▶ [Task requirements]: From the line containing "NPredicateBuilder uses a" down to the line containing "### Adding Optional Ordering" in the records below, reproduce every line exactly, ends included, and omit all others.

▶ [Data]:
☆ ☆ ☆

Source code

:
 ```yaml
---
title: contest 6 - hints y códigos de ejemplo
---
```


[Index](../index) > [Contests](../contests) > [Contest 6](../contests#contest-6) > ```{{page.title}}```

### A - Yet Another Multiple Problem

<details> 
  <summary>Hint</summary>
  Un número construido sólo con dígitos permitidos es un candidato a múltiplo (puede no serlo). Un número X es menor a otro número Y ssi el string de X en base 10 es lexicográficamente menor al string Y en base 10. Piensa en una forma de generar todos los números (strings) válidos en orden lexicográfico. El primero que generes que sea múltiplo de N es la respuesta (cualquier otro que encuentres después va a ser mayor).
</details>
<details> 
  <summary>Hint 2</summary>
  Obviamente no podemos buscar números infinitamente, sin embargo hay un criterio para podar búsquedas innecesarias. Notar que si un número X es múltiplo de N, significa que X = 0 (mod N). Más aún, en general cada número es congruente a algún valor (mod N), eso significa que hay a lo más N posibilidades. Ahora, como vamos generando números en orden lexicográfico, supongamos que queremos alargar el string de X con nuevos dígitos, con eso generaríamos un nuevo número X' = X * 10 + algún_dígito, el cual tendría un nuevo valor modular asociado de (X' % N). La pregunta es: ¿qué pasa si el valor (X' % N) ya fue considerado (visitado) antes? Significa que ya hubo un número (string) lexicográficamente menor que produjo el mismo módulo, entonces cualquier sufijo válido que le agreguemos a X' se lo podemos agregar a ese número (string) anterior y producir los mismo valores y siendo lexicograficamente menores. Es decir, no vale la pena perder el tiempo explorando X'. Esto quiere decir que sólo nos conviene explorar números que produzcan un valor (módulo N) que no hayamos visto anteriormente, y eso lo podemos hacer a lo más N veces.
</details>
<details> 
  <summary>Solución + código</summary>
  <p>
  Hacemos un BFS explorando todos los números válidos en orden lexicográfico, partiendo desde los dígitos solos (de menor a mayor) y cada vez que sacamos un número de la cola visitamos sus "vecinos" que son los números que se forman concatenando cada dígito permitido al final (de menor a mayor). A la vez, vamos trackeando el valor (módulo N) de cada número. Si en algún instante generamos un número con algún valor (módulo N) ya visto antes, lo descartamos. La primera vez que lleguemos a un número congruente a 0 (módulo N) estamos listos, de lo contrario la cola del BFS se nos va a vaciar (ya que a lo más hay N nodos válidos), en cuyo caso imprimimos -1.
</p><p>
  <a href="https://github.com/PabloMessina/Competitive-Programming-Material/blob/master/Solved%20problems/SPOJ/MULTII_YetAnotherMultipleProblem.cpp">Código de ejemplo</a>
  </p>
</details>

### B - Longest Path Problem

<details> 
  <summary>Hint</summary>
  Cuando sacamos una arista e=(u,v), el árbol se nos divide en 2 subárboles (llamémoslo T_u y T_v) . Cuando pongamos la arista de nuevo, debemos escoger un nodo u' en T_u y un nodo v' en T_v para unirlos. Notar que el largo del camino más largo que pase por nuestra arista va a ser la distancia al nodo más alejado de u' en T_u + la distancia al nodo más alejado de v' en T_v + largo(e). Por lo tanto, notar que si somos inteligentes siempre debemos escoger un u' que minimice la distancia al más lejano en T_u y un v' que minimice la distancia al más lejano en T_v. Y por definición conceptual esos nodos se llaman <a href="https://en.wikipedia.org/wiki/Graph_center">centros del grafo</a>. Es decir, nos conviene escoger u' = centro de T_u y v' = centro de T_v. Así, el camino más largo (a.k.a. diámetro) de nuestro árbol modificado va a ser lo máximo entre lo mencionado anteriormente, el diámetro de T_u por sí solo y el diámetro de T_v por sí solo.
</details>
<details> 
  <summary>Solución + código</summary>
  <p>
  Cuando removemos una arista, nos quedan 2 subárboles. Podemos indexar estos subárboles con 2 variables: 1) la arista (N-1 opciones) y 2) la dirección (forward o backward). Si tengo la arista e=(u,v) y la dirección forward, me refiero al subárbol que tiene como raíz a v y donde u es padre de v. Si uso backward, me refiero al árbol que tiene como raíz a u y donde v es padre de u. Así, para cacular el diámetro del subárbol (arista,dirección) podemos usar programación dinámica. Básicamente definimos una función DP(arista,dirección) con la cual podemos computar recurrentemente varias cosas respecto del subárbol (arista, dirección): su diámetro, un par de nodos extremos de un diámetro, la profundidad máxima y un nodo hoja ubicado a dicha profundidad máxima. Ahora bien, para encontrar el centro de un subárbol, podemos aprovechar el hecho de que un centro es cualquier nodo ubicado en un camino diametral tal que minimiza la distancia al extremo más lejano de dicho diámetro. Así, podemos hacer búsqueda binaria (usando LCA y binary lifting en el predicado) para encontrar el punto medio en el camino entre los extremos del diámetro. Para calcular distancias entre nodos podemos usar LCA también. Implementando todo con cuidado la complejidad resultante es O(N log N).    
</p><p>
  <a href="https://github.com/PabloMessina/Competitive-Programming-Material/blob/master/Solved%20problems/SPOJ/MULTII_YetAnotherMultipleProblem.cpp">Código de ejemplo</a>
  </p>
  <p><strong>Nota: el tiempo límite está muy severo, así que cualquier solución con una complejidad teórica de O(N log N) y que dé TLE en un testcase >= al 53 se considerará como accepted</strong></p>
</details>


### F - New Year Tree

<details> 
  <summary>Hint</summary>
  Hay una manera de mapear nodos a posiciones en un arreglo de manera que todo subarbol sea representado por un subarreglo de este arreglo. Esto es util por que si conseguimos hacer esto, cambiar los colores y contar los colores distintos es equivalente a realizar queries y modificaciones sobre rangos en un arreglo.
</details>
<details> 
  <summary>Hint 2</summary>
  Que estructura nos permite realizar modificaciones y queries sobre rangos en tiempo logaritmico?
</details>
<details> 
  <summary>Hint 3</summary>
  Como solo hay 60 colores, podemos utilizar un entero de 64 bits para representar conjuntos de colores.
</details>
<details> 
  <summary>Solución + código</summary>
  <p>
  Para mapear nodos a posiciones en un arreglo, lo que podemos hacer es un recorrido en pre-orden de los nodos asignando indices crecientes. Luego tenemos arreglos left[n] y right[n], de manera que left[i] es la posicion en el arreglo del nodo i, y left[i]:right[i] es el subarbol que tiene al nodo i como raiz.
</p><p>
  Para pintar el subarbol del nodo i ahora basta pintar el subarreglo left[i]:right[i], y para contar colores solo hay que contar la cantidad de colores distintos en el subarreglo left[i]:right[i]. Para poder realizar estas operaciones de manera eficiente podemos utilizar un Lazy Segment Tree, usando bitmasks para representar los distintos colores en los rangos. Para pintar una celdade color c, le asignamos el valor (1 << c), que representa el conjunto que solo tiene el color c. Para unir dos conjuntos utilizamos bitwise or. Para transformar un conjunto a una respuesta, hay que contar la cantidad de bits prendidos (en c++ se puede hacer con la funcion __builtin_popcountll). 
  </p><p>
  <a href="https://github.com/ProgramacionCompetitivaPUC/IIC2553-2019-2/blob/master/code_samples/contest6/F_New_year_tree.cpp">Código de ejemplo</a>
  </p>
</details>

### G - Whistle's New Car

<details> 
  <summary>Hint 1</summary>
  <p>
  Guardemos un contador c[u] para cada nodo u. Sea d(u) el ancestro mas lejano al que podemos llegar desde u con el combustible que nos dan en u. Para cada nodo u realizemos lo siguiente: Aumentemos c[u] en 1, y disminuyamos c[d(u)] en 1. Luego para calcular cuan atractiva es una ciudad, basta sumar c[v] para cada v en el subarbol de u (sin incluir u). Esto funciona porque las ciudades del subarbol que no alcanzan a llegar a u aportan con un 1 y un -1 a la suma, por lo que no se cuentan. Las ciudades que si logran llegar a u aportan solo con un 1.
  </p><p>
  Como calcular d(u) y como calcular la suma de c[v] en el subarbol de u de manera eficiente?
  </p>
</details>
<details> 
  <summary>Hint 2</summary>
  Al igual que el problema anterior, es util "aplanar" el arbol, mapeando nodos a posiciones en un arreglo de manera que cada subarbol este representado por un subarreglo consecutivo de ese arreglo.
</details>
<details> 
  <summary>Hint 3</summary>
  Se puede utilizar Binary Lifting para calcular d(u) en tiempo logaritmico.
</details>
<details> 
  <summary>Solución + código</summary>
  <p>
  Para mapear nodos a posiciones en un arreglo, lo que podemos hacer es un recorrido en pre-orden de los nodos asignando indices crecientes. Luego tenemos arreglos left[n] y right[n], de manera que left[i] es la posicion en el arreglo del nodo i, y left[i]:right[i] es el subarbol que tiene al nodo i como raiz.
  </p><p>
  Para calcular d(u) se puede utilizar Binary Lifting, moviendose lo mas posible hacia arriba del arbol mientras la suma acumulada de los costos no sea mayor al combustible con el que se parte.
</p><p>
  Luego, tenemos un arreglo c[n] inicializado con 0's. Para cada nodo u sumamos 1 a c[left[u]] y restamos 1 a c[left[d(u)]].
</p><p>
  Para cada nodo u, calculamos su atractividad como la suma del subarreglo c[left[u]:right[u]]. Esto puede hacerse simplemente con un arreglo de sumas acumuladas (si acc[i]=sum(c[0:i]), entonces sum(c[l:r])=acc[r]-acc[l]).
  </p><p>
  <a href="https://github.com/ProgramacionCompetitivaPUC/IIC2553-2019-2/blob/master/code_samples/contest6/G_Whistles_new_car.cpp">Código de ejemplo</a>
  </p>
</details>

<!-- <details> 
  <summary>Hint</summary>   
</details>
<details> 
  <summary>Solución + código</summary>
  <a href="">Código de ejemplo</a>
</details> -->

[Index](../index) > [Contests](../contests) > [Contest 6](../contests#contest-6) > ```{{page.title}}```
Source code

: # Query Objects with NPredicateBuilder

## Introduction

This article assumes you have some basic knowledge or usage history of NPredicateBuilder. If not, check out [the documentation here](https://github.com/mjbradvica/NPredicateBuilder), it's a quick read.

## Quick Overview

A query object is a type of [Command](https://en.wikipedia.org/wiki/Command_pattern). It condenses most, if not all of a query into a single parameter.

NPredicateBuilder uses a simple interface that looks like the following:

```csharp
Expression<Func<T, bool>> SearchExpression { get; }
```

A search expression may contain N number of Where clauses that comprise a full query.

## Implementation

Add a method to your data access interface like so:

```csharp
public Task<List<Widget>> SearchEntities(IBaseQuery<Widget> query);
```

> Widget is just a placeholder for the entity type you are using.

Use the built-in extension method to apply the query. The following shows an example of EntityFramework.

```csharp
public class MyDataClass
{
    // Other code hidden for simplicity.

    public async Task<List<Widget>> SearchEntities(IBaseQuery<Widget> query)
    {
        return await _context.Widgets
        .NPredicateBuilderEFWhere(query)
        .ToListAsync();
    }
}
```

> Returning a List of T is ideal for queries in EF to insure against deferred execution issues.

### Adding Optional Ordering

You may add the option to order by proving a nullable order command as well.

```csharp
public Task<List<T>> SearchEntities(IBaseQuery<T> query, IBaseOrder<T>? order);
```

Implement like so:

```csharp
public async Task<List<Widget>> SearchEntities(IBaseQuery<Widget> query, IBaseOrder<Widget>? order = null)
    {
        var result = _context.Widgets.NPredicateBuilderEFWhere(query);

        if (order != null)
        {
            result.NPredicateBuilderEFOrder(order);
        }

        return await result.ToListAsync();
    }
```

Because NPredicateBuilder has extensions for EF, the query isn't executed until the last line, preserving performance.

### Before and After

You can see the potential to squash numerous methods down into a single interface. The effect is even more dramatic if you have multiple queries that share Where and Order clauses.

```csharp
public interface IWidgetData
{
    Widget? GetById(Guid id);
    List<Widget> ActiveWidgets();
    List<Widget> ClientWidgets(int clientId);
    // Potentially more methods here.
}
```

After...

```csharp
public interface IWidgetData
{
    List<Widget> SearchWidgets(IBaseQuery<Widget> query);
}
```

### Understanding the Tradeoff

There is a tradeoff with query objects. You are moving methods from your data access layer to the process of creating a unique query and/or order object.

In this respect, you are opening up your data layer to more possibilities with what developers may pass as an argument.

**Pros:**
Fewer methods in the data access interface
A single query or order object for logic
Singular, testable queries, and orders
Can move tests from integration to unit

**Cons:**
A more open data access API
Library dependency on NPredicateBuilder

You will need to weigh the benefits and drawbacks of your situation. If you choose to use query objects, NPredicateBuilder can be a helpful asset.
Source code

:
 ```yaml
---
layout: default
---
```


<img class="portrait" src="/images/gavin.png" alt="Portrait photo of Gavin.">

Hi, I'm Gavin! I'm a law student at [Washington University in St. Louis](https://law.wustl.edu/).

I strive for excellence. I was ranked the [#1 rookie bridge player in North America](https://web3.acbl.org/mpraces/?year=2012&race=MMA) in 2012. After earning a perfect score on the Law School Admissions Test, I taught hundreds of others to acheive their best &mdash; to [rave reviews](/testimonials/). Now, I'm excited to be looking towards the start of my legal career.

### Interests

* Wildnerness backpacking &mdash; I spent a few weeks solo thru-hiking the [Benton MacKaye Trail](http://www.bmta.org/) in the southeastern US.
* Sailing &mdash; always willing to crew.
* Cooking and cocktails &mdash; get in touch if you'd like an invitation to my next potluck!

☆ ☆ ☆

▶ [Answer box]:
NPredicateBuilder uses a simple interface that looks like the following:

```csharp
Expression<Func<T, bool>> SearchExpression { get; }
```

A search expression may contain N number of Where clauses that comprise a full query.

## Implementation

Add a method to your data access interface like so:

```csharp
public Task<List<Widget>> SearchEntities(IBaseQuery<Widget> query);
```

> Widget is just a placeholder for the entity type you are using.

Use the built-in extension method to apply the query. The following shows an example of EntityFramework.

```csharp
public class MyDataClass
{
    // Other code hidden for simplicity.

    public async Task<List<Widget>> SearchEntities(IBaseQuery<Widget> query)
    {
        return await _context.Widgets
        .NPredicateBuilderEFWhere(query)
        .ToListAsync();
    }
}
```

> Returning a List of T is ideal for queries in EF to insure against deferred execution issues.

### Adding Optional Ordering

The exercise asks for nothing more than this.